Tribunal Administratif de Nancy — Décision N° TA54-2501116

mercredi 16 avril 2025

JuridictionTribunal Administratif de Nancy
SectionTribunal Administratif de Nancy
N° DossierTA54-2501116
TypeDécision
RecoursExcès de pouvoir
FormationReconduites à la frontière
Avocat requérantMOREL

Texte intégral

Vu la procédure suivante :

Par une requête enregistrée le 5 avril 2025 à 10 heures 36 et un mémoire complémentaire enregistré le 14 avril 2025, Mme A D demande au tribunal d'annuler l'arrêté du 4 avril 2025 par lequel le préfet du Bas-Rhin lui a fait obligation de quitter le territoire français sans délai, a fixé le pays à destination duquel elle est susceptible d'être reconduite, et a prononcé à son encontre une interdiction de circulation sur le territoire français d'une durée d'un an ;

Elle soutient que :

En ce qui concerne les moyens communs aux décisions attaquées :

- elles sont entachées d'incompétence de l'auteur de l'acte ;

- elles sont insuffisamment motivées ;

- elles ne lui ont pas été notifiées dans une langue qu'elle comprend.

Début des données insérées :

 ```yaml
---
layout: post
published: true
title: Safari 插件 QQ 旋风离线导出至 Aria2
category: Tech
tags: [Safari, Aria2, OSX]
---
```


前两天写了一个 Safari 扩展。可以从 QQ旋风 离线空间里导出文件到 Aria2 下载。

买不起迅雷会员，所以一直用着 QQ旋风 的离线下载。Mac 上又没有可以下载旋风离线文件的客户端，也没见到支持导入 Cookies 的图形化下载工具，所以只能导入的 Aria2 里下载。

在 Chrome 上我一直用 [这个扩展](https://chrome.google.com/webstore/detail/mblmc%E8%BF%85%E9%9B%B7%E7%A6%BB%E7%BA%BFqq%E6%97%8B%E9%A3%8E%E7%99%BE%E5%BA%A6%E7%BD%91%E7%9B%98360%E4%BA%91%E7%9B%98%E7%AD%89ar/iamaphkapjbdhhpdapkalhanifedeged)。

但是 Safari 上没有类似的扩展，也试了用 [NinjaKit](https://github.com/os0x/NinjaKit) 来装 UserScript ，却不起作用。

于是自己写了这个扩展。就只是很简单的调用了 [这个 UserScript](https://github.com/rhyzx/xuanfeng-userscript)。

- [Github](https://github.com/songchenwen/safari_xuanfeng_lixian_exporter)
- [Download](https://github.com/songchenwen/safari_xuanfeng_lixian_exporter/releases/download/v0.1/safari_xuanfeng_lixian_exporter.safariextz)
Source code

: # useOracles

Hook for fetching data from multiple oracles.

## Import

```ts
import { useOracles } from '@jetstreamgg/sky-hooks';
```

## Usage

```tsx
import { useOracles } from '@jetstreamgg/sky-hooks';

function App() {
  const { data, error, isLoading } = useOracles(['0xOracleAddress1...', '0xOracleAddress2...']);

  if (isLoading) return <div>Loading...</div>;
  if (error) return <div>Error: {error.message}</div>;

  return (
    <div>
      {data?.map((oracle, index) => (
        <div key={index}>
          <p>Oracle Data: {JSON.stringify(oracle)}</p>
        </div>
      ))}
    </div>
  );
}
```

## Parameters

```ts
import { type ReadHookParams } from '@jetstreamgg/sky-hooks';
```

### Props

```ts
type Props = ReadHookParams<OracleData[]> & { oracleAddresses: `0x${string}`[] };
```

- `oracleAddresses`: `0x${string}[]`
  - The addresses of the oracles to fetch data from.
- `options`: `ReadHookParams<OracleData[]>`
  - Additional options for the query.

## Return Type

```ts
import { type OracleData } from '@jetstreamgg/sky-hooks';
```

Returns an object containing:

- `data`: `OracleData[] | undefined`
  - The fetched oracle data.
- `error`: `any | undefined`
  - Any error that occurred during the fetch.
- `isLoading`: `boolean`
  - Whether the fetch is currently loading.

En ce qui concerne la décision portant obligation de quitter le territoire français :

- elle porte atteinte à sa vie privée et familiale et méconnaît l'article 8 de la convention européenne de sauvegarde des droits de l'homme et des libertés fondamentales.

En ce qui concerne la décision fixant le pays de destination :

- elle méconnaît à l'article 3 de la convention européenne de sauvegarde des droits de l'homme et des libertés fondamentales.

En ce qui concerne la décision refusant de lui accorder un délai de départ volontaire :

- elle est entachée d'une erreur d'appréciation quant à l'urgence à l'éloigner du territoire français dès lors que son comportement ne constitue pas une menace pour l'ordre public ;

- elle ne présente pas de risque de fuite.

En ce qui concerne la décision portant interdiction de circulation sur le territoire français :

- elle est illégale en raison de l'illégalité de la décision portant obligation de quitter le territoire français ;

- elle est entachée d'une erreur d'appréciation.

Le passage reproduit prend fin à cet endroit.